Each record is to be reproduced verbatim.

Listed records: Begin

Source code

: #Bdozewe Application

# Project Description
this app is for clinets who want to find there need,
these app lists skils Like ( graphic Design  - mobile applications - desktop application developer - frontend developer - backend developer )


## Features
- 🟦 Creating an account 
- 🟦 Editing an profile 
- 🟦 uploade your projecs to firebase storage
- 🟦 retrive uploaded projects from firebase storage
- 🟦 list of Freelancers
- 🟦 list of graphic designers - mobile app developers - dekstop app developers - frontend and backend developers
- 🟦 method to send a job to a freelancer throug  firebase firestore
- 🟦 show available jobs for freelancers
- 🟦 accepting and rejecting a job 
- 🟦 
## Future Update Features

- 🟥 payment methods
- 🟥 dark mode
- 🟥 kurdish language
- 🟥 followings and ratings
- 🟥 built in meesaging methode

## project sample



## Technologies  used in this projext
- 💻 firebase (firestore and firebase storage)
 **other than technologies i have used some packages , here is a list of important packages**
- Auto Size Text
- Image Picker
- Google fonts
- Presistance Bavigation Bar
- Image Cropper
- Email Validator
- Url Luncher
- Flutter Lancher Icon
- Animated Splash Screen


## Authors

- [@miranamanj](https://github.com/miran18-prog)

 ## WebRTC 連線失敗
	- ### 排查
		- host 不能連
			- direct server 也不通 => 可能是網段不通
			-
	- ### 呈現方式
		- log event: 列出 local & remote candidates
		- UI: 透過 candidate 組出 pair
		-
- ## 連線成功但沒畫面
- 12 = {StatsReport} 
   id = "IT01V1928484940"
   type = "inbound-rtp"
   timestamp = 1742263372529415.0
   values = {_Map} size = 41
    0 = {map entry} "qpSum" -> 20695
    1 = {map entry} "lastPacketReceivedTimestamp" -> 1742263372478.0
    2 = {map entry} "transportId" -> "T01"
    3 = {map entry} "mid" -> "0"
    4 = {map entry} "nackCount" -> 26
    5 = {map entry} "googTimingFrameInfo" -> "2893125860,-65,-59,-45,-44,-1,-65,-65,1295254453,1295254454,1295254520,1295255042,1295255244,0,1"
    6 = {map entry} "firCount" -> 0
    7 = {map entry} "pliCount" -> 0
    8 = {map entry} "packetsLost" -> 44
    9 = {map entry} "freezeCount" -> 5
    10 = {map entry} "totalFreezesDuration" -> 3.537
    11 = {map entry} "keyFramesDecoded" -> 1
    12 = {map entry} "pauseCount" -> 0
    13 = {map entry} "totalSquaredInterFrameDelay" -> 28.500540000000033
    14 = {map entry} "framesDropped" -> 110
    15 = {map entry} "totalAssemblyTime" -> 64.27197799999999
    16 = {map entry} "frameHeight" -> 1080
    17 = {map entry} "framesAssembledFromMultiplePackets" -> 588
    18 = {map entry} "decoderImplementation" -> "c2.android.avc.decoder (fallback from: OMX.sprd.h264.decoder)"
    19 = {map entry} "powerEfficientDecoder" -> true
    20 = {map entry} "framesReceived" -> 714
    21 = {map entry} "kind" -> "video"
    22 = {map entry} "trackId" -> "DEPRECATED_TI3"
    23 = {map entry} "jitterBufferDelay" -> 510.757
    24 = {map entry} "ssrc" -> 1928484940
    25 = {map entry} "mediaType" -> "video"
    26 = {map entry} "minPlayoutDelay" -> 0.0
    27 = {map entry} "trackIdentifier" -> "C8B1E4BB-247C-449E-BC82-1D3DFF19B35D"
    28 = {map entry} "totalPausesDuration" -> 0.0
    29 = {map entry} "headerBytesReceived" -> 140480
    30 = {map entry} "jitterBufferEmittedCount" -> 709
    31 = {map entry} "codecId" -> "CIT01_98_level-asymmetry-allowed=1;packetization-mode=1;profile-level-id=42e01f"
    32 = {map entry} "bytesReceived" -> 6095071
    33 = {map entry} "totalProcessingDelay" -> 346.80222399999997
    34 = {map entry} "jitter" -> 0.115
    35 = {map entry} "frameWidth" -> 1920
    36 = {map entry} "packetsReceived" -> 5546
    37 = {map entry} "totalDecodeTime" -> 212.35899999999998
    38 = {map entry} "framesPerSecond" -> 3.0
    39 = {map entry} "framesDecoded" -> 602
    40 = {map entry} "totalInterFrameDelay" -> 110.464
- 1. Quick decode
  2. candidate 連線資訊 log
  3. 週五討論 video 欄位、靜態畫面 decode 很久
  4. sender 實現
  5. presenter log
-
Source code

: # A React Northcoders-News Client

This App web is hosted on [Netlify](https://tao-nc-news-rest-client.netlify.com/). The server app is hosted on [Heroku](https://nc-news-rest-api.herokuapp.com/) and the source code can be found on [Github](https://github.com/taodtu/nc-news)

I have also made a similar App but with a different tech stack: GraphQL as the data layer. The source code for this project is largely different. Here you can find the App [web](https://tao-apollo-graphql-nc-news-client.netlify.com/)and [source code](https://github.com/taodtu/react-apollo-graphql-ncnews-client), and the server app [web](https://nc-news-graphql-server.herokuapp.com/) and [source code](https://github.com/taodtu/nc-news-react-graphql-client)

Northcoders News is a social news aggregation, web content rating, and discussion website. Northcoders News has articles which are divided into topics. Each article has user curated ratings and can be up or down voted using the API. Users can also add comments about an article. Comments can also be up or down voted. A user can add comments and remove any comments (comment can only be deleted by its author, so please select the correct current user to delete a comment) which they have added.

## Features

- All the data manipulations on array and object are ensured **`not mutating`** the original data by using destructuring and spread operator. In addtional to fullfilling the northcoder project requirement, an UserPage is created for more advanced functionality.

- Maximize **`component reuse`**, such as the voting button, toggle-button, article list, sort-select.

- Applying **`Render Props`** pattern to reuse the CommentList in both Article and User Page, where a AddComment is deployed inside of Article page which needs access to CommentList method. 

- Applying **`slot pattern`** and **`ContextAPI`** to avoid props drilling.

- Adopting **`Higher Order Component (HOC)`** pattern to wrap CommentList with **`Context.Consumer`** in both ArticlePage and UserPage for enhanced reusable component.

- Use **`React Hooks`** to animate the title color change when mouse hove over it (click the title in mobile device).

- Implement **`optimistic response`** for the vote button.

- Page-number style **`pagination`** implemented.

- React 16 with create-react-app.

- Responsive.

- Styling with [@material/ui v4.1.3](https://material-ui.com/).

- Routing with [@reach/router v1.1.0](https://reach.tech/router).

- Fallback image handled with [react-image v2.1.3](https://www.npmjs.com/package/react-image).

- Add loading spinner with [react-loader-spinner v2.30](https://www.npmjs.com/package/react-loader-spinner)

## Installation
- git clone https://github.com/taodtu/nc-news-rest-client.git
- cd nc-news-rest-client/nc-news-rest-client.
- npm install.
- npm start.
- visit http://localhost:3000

Listed records: End

### [Exercise answer]
Source code

: #Bdozewe Application

# Project Description
this app is for clinets who want to find there need,
these app lists skils Like ( graphic Design  - mobile applications - desktop application developer - frontend developer - backend developer )


## Features
- 🟦 Creating an account 
- 🟦 Editing an profile 
- 🟦 uploade your projecs to firebase storage
- 🟦 retrive uploaded projects from firebase storage
- 🟦 list of Freelancers
- 🟦 list of graphic designers - mobile app developers - dekstop app developers - frontend and backend developers
- 🟦 method to send a job to a freelancer throug  firebase firestore
- 🟦 show available jobs for freelancers
- 🟦 accepting and rejecting a job 
- 🟦 
## Future Update Features

- 🟥 payment methods
- 🟥 dark mode
- 🟥 kurdish language
- 🟥 followings and ratings
- 🟥 built in meesaging methode

## project sample



## Technologies  used in this projext
- 💻 firebase (firestore and firebase storage)
 **other than technologies i have used some packages , here is a list of important packages**
- Auto Size Text
- Image Picker
- Google fonts
- Presistance Bavigation Bar
- Image Cropper
- Email Validator
- Url Luncher
- Flutter Lancher Icon
- Animated Splash Screen


## Authors

- [@miranamanj](https://github.com/miran18-prog)

 ## WebRTC 連線失敗
	- ### 排查
		- host 不能連
			- direct server 也不通 => 可能是網段不通
			-
	- ### 呈現方式
		- log event: 列出 local & remote candidates
		- UI: 透過 candidate 組出 pair
		-
- ## 連線成功但沒畫面
- 12 = {StatsReport} 
   id = "IT01V1928484940"
   type = "inbound-rtp"
   timestamp = 1742263372529415.0
   values = {_Map} size = 41
    0 = {map entry} "qpSum" -> 20695
    1 = {map entry} "lastPacketReceivedTimestamp" -> 1742263372478.0
    2 = {map entry} "transportId" -> "T01"
    3 = {map entry} "mid" -> "0"
    4 = {map entry} "nackCount" -> 26
    5 = {map entry} "googTimingFrameInfo" -> "2893125860,-65,-59,-45,-44,-1,-65,-65,1295254453,1295254454,1295254520,1295255042,1295255244,0,1"
    6 = {map entry} "firCount" -> 0
    7 = {map entry} "pliCount" -> 0
    8 = {map entry} "packetsLost" -> 44
    9 = {map entry} "freezeCount" -> 5
    10 = {map entry} "totalFreezesDuration" -> 3.537
    11 = {map entry} "keyFramesDecoded" -> 1
    12 = {map entry} "pauseCount" -> 0
    13 = {map entry} "totalSquaredInterFrameDelay" -> 28.500540000000033
    14 = {map entry} "framesDropped" -> 110
    15 = {map entry} "totalAssemblyTime" -> 64.27197799999999
    16 = {map entry} "frameHeight" -> 1080
    17 = {map entry} "framesAssembledFromMultiplePackets" -> 588
    18 = {map entry} "decoderImplementation" -> "c2.android.avc.decoder (fallback from: OMX.sprd.h264.decoder)"
    19 = {map entry} "powerEfficientDecoder" -> true
    20 = {map entry} "framesReceived" -> 714
    21 = {map entry} "kind" -> "video"
    22 = {map entry} "trackId" -> "DEPRECATED_TI3"
    23 = {map entry} "jitterBufferDelay" -> 510.757
    24 = {map entry} "ssrc" -> 1928484940
    25 = {map entry} "mediaType" -> "video"
    26 = {map entry} "minPlayoutDelay" -> 0.0
    27 = {map entry} "trackIdentifier" -> "C8B1E4BB-247C-449E-BC82-1D3DFF19B35D"
    28 = {map entry} "totalPausesDuration" -> 0.0
    29 = {map entry} "headerBytesReceived" -> 140480
    30 = {map entry} "jitterBufferEmittedCount" -> 709
    31 = {map entry} "codecId" -> "CIT01_98_level-asymmetry-allowed=1;packetization-mode=1;profile-level-id=42e01f"
    32 = {map entry} "bytesReceived" -> 6095071
    33 = {map entry} "totalProcessingDelay" -> 346.80222399999997
    34 = {map entry} "jitter" -> 0.115
    35 = {map entry} "frameWidth" -> 1920
    36 = {map entry} "packetsReceived" -> 5546
    37 = {map entry} "totalDecodeTime" -> 212.35899999999998
    38 = {map entry} "framesPerSecond" -> 3.0
    39 = {map entry} "framesDecoded" -> 602
    40 = {map entry} "totalInterFrameDelay" -> 110.464
- 1. Quick decode
  2. candidate 連線資訊 log
  3. 週五討論 video 欄位、靜態畫面 decode 很久
  4. sender 實現
  5. presenter log
-
Source code

: # A React Northcoders-News Client

This App web is hosted on [Netlify](https://tao-nc-news-rest-client.netlify.com/). The server app is hosted on [Heroku](https://nc-news-rest-api.herokuapp.com/) and the source code can be found on [Github](https://github.com/taodtu/nc-news)

I have also made a similar App but with a different tech stack: GraphQL as the data layer. The source code for this project is largely different. Here you can find the App [web](https://tao-apollo-graphql-nc-news-client.netlify.com/)and [source code](https://github.com/taodtu/react-apollo-graphql-ncnews-client), and the server app [web](https://nc-news-graphql-server.herokuapp.com/) and [source code](https://github.com/taodtu/nc-news-react-graphql-client)

Northcoders News is a social news aggregation, web content rating, and discussion website. Northcoders News has articles which are divided into topics. Each article has user curated ratings and can be up or down voted using the API. Users can also add comments about an article. Comments can also be up or down voted. A user can add comments and remove any comments (comment can only be deleted by its author, so please select the correct current user to delete a comment) which they have added.

## Features

- All the data manipulations on array and object are ensured **`not mutating`** the original data by using destructuring and spread operator. In addtional to fullfilling the northcoder project requirement, an UserPage is created for more advanced functionality.

- Maximize **`component reuse`**, such as the voting button, toggle-button, article list, sort-select.

- Applying **`Render Props`** pattern to reuse the CommentList in both Article and User Page, where a AddComment is deployed inside of Article page which needs access to CommentList method. 

- Applying **`slot pattern`** and **`ContextAPI`** to avoid props drilling.

- Adopting **`Higher Order Component (HOC)`** pattern to wrap CommentList with **`Context.Consumer`** in both ArticlePage and UserPage for enhanced reusable component.

- Use **`React Hooks`** to animate the title color change when mouse hove over it (click the title in mobile device).

- Implement **`optimistic response`** for the vote button.

- Page-number style **`pagination`** implemented.

- React 16 with create-react-app.

- Responsive.

- Styling with [@material/ui v4.1.3](https://material-ui.com/).

- Routing with [@reach/router v1.1.0](https://reach.tech/router).

- Fallback image handled with [react-image v2.1.3](https://www.npmjs.com/package/react-image).

- Add loading spinner with [react-loader-spinner v2.30](https://www.npmjs.com/package/react-loader-spinner)

## Installation
- git clone https://github.com/taodtu/nc-news-rest-client.git
- cd nc-news-rest-client/nc-news-rest-client.
- npm install.
- npm start.
- visit http://localhost:3000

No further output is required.